§ Source records
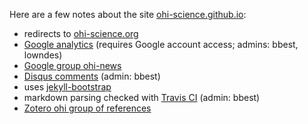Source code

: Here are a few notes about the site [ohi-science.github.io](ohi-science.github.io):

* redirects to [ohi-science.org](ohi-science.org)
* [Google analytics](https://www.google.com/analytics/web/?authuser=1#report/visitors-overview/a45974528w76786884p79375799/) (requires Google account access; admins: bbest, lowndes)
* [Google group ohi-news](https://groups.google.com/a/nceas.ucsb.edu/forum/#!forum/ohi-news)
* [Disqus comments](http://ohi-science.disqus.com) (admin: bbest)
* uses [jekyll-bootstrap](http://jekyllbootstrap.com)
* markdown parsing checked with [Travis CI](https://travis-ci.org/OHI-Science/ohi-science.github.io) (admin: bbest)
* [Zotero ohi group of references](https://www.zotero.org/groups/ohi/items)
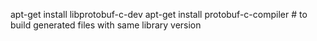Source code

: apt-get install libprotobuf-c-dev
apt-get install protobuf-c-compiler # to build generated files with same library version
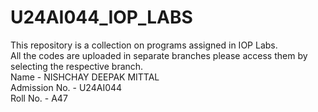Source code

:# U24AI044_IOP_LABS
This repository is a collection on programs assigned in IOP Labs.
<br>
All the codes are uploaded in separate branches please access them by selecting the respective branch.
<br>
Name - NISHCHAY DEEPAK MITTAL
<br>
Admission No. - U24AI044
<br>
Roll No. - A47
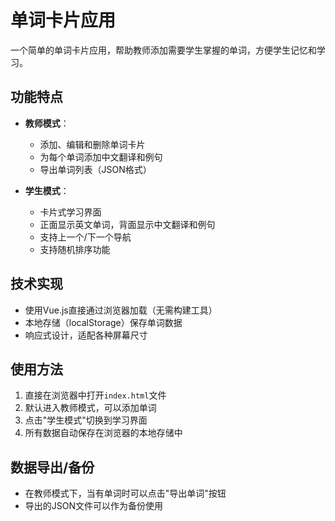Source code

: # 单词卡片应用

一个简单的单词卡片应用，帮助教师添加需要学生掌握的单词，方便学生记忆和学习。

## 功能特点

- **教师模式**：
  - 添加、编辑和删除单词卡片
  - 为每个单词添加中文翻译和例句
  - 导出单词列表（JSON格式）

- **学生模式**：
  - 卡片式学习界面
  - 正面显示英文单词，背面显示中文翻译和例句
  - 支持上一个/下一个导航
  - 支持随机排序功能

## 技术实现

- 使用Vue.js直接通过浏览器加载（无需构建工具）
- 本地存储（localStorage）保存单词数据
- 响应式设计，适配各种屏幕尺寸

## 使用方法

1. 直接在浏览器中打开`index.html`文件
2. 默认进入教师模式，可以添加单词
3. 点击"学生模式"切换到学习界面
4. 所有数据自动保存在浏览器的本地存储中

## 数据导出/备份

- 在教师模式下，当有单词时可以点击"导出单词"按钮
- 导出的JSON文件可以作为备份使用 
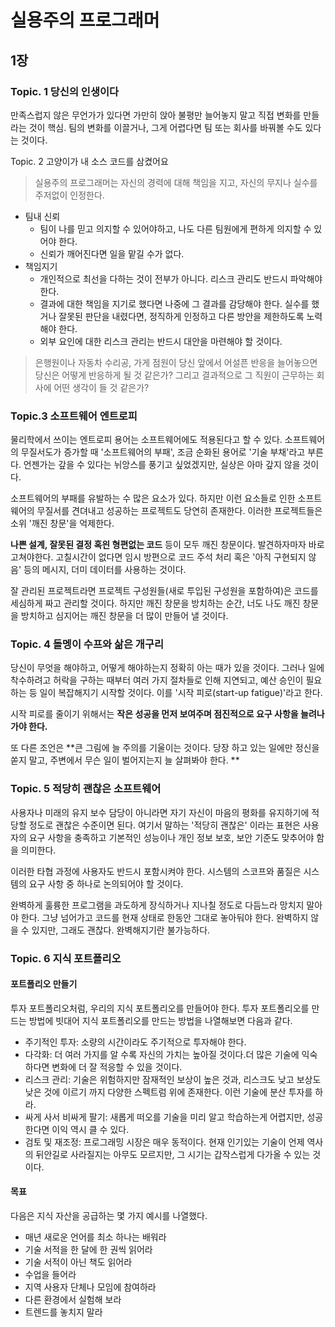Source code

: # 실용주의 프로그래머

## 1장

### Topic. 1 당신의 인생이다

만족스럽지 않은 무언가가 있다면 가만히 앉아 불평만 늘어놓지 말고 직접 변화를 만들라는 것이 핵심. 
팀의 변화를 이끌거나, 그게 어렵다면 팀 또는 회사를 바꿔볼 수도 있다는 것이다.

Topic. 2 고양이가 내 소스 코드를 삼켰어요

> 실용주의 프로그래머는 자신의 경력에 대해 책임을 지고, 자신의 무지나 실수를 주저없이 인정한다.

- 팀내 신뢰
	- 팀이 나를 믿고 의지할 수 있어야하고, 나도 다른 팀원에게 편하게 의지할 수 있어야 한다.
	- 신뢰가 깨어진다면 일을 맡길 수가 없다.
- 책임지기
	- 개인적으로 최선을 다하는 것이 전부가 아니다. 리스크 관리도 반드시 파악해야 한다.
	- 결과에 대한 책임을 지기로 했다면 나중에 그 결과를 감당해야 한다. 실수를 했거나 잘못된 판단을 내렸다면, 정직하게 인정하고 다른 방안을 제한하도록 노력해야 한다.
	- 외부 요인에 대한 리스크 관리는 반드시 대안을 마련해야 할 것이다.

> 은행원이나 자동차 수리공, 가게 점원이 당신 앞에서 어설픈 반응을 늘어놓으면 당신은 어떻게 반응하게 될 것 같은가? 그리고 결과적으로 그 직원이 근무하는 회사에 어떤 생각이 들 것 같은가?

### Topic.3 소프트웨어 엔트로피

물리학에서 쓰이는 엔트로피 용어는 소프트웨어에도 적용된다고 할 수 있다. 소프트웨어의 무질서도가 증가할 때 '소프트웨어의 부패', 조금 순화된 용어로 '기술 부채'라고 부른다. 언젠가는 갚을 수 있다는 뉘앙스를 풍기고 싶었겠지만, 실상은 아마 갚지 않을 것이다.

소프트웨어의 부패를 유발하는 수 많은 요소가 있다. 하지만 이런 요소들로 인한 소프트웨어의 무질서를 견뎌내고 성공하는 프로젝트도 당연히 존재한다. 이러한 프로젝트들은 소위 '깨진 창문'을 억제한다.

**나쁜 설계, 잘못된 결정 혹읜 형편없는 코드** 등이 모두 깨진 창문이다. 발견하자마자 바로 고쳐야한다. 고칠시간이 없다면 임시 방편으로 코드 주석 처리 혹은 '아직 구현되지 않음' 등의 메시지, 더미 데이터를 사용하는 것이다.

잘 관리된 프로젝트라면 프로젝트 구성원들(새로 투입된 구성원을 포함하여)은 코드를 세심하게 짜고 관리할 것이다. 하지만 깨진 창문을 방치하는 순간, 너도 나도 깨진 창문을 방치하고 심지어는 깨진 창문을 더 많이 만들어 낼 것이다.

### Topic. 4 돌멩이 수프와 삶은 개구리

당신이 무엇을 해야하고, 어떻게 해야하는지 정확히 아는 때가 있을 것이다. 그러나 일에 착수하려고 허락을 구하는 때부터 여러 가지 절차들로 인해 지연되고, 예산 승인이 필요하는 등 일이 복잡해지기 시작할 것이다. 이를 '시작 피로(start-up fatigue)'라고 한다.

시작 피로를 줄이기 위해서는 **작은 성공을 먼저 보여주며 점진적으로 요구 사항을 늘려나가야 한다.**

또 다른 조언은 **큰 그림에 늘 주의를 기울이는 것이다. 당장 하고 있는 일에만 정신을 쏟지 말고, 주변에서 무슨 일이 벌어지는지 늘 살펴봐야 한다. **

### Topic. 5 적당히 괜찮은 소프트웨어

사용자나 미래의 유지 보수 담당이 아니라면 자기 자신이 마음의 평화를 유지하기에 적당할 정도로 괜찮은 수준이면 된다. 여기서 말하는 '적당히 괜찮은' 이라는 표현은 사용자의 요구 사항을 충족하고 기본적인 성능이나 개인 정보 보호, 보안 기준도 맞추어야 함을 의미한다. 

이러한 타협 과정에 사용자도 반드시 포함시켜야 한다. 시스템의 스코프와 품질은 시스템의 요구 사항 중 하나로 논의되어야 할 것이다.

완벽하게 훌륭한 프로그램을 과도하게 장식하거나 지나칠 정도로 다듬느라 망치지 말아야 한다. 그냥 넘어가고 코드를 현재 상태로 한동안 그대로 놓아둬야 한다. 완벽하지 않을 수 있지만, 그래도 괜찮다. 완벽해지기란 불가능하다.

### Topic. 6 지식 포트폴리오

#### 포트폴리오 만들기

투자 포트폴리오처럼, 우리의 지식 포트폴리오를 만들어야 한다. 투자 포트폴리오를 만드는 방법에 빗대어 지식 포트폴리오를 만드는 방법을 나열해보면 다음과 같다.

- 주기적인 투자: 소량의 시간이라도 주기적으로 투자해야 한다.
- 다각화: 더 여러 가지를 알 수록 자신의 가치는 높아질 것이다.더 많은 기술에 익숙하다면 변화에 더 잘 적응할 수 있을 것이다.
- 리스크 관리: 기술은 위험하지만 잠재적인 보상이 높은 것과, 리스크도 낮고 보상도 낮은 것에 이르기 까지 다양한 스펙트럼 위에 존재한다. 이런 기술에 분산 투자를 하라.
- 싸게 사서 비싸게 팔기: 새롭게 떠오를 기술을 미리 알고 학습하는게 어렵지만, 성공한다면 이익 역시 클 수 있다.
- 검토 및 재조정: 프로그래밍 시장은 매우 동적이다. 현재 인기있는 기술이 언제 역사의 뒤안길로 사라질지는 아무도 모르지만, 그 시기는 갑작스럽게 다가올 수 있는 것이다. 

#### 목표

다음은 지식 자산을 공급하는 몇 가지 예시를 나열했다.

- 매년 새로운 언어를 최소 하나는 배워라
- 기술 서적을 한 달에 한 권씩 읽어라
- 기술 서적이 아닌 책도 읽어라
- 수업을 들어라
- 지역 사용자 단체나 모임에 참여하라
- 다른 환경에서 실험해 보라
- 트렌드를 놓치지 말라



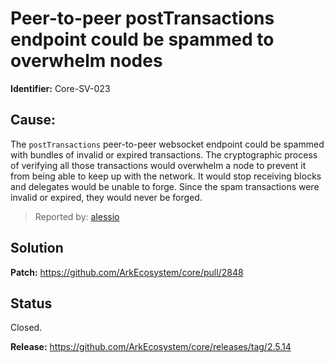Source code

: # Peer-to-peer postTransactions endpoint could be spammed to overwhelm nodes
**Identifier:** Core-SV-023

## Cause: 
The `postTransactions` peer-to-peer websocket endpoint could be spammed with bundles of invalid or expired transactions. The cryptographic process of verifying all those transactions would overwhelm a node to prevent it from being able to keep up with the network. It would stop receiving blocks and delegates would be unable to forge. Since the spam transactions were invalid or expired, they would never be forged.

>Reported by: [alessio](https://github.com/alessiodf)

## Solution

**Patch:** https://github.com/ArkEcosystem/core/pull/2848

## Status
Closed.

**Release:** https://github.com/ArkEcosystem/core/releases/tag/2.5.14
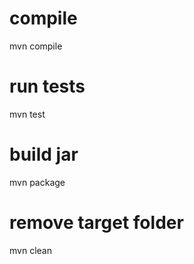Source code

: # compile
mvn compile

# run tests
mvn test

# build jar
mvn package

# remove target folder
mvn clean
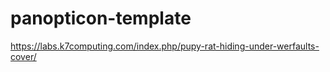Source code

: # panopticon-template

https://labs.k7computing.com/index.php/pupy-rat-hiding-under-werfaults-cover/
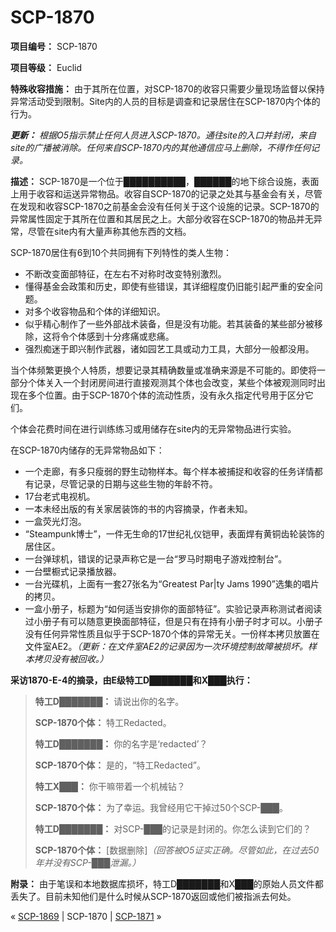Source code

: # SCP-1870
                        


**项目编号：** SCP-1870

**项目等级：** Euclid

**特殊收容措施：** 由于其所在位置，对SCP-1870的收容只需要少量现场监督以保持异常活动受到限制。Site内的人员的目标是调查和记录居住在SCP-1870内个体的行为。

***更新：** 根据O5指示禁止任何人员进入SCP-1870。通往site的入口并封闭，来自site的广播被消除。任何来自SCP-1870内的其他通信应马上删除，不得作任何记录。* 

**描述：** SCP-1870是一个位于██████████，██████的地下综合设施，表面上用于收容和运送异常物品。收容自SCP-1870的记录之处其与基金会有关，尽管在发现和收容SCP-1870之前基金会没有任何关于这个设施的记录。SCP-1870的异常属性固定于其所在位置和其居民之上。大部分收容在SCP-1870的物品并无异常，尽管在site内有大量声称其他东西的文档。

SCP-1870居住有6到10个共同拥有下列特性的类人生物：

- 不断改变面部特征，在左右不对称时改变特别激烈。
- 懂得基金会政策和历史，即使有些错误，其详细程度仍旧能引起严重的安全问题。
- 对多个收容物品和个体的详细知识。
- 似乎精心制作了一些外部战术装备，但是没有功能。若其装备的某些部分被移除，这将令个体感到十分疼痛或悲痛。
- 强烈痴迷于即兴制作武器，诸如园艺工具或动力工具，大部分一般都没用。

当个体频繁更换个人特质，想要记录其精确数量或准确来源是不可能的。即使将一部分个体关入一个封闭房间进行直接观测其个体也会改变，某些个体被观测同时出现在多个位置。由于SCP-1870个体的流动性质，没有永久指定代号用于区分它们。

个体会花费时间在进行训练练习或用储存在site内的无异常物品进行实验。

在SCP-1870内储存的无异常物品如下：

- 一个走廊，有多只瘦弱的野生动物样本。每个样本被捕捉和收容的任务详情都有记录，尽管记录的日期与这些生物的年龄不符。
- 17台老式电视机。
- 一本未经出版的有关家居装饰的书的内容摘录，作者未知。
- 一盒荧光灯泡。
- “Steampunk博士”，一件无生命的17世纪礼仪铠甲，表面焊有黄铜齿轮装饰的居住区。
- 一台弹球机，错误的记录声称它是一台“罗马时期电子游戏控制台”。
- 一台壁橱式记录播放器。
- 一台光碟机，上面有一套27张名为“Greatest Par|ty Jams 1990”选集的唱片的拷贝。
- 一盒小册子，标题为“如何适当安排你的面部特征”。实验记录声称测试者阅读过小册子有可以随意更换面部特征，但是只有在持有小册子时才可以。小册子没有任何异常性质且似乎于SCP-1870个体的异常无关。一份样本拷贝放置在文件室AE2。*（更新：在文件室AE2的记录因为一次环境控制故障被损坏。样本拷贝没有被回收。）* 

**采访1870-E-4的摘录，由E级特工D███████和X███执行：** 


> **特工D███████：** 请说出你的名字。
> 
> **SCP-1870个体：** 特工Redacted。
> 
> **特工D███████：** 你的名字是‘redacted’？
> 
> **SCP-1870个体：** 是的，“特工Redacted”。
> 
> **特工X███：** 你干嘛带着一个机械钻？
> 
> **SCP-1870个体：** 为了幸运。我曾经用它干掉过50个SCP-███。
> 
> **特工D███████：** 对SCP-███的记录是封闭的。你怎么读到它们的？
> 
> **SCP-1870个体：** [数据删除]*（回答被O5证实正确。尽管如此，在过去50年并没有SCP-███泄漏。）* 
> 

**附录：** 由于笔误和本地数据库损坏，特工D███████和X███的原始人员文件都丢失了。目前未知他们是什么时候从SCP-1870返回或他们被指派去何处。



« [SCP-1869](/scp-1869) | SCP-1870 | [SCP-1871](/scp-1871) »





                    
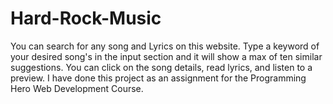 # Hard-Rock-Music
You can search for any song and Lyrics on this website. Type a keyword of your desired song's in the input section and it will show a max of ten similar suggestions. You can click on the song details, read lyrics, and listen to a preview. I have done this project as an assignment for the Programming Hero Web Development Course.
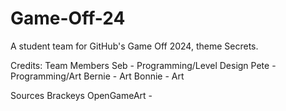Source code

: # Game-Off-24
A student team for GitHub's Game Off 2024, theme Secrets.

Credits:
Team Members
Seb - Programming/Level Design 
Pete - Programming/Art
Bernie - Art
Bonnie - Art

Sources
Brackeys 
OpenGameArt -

§ Exercise objective
The response must hold only the lines above from the line with "- 신뢰가 깨어진다면 일을 맡길 수가 없다." through the line with "이러한 타협 과정에 사용자도", each copied exactly, both ends kept.

§ Result for this task
	- 신뢰가 깨어진다면 일을 맡길 수가 없다.
- 책임지기
	- 개인적으로 최선을 다하는 것이 전부가 아니다. 리스크 관리도 반드시 파악해야 한다.
	- 결과에 대한 책임을 지기로 했다면 나중에 그 결과를 감당해야 한다. 실수를 했거나 잘못된 판단을 내렸다면, 정직하게 인정하고 다른 방안을 제한하도록 노력해야 한다.
	- 외부 요인에 대한 리스크 관리는 반드시 대안을 마련해야 할 것이다.

> 은행원이나 자동차 수리공, 가게 점원이 당신 앞에서 어설픈 반응을 늘어놓으면 당신은 어떻게 반응하게 될 것 같은가? 그리고 결과적으로 그 직원이 근무하는 회사에 어떤 생각이 들 것 같은가?

### Topic.3 소프트웨어 엔트로피

물리학에서 쓰이는 엔트로피 용어는 소프트웨어에도 적용된다고 할 수 있다. 소프트웨어의 무질서도가 증가할 때 '소프트웨어의 부패', 조금 순화된 용어로 '기술 부채'라고 부른다. 언젠가는 갚을 수 있다는 뉘앙스를 풍기고 싶었겠지만, 실상은 아마 갚지 않을 것이다.

소프트웨어의 부패를 유발하는 수 많은 요소가 있다. 하지만 이런 요소들로 인한 소프트웨어의 무질서를 견뎌내고 성공하는 프로젝트도 당연히 존재한다. 이러한 프로젝트들은 소위 '깨진 창문'을 억제한다.

**나쁜 설계, 잘못된 결정 혹읜 형편없는 코드** 등이 모두 깨진 창문이다. 발견하자마자 바로 고쳐야한다. 고칠시간이 없다면 임시 방편으로 코드 주석 처리 혹은 '아직 구현되지 않음' 등의 메시지, 더미 데이터를 사용하는 것이다.

잘 관리된 프로젝트라면 프로젝트 구성원들(새로 투입된 구성원을 포함하여)은 코드를 세심하게 짜고 관리할 것이다. 하지만 깨진 창문을 방치하는 순간, 너도 나도 깨진 창문을 방치하고 심지어는 깨진 창문을 더 많이 만들어 낼 것이다.

### Topic. 4 돌멩이 수프와 삶은 개구리

당신이 무엇을 해야하고, 어떻게 해야하는지 정확히 아는 때가 있을 것이다. 그러나 일에 착수하려고 허락을 구하는 때부터 여러 가지 절차들로 인해 지연되고, 예산 승인이 필요하는 등 일이 복잡해지기 시작할 것이다. 이를 '시작 피로(start-up fatigue)'라고 한다.

시작 피로를 줄이기 위해서는 **작은 성공을 먼저 보여주며 점진적으로 요구 사항을 늘려나가야 한다.**

또 다른 조언은 **큰 그림에 늘 주의를 기울이는 것이다. 당장 하고 있는 일에만 정신을 쏟지 말고, 주변에서 무슨 일이 벌어지는지 늘 살펴봐야 한다. **

### Topic. 5 적당히 괜찮은 소프트웨어

사용자나 미래의 유지 보수 담당이 아니라면 자기 자신이 마음의 평화를 유지하기에 적당할 정도로 괜찮은 수준이면 된다. 여기서 말하는 '적당히 괜찮은' 이라는 표현은 사용자의 요구 사항을 충족하고 기본적인 성능이나 개인 정보 보호, 보안 기준도 맞추어야 함을 의미한다. 

이러한 타협 과정에 사용자도 반드시 포함시켜야 한다. 시스템의 스코프와 품질은 시스템의 요구 사항 중 하나로 논의되어야 할 것이다.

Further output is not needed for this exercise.